Saved data entries
================

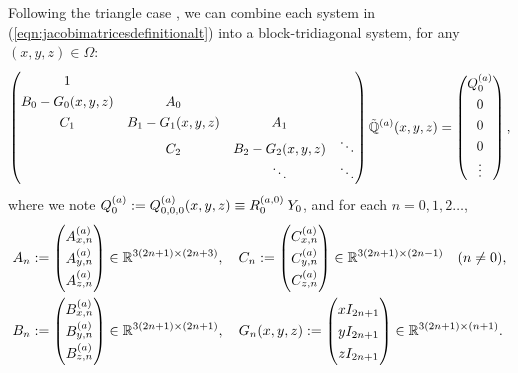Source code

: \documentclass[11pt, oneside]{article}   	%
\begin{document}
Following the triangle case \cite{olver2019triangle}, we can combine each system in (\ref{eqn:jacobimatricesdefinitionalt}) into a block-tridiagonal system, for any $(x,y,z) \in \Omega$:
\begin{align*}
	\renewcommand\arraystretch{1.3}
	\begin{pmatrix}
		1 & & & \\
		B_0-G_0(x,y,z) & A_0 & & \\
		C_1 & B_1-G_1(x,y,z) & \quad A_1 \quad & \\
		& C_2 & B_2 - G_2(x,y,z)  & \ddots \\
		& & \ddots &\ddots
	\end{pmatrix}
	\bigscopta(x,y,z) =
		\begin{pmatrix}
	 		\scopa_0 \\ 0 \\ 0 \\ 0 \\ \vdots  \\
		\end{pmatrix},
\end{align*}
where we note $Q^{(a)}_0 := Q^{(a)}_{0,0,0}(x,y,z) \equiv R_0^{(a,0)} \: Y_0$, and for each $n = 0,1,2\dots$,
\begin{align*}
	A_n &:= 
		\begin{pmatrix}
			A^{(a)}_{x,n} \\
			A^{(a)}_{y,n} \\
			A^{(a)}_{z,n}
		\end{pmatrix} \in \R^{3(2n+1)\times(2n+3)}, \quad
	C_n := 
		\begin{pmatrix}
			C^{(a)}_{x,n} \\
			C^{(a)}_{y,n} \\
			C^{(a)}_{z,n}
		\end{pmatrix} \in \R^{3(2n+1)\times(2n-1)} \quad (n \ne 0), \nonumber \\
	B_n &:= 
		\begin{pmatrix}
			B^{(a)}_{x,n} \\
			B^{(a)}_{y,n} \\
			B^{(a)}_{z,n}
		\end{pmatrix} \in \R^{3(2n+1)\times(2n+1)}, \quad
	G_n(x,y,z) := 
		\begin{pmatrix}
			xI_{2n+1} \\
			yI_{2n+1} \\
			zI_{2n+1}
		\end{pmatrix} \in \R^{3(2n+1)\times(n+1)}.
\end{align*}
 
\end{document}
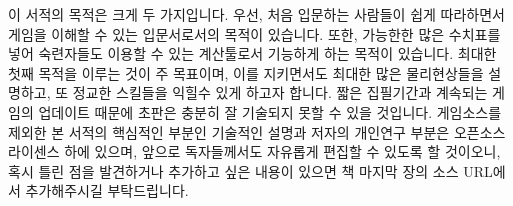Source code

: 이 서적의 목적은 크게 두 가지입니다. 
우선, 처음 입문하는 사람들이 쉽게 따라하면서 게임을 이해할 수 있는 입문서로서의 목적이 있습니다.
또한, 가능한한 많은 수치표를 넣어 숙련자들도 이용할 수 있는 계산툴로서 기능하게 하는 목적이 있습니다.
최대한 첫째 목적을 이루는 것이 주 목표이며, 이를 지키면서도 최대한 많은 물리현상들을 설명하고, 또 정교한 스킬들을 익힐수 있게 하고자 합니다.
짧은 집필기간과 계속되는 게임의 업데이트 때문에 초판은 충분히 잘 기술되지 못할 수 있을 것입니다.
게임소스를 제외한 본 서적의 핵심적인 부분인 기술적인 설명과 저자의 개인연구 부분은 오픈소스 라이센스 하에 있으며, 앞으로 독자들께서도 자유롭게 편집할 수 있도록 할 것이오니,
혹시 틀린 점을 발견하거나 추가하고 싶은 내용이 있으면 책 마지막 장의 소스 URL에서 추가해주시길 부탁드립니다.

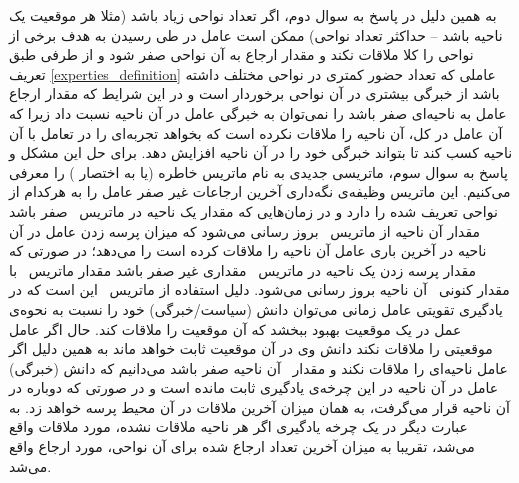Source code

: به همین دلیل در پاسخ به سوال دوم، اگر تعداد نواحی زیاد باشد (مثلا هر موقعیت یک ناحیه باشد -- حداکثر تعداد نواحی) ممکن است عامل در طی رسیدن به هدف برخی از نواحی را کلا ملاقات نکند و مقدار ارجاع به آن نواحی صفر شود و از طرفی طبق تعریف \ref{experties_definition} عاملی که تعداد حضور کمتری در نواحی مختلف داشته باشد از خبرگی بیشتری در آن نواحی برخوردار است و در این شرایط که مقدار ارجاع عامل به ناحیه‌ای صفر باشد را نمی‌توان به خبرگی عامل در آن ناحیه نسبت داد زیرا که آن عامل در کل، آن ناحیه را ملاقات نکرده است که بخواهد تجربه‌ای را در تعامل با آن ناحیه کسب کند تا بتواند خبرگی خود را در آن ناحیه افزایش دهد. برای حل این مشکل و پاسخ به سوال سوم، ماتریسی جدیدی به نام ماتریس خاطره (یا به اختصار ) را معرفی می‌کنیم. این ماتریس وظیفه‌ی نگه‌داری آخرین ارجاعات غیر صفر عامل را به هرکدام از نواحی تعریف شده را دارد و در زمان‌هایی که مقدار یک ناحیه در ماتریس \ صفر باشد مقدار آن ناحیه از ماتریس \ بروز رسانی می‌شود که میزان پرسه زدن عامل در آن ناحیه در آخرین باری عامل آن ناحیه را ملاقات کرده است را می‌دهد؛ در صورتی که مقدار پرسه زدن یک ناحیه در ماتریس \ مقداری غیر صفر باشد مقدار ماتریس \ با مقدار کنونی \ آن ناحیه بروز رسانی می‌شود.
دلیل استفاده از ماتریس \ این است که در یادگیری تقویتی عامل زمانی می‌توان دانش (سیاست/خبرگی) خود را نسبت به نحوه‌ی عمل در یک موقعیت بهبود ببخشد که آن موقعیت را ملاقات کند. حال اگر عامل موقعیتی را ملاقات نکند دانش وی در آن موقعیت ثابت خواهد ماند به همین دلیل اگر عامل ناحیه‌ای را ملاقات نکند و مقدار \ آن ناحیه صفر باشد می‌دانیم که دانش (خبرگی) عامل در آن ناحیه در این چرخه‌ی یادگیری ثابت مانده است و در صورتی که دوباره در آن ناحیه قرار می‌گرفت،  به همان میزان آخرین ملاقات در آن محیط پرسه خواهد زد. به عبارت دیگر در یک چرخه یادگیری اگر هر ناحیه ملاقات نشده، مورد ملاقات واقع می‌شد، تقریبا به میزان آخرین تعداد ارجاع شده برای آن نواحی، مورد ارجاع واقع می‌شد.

================

_DIRECTIONS FOR THIS TASK_
Scan the data above and copy every line with "quad" in it.

_YOUR SOLUTION_
		C_1 & B_1-G_1(x,y,z) & \quad A_1 \quad & \\
		\end{pmatrix} \in \R^{3(2n+1)\times(2n+3)}, \quad
		\end{pmatrix} \in \R^{3(2n+1)\times(2n-1)} \quad (n \ne 0), \nonumber \\
		\end{pmatrix} \in \R^{3(2n+1)\times(2n+1)}, \quad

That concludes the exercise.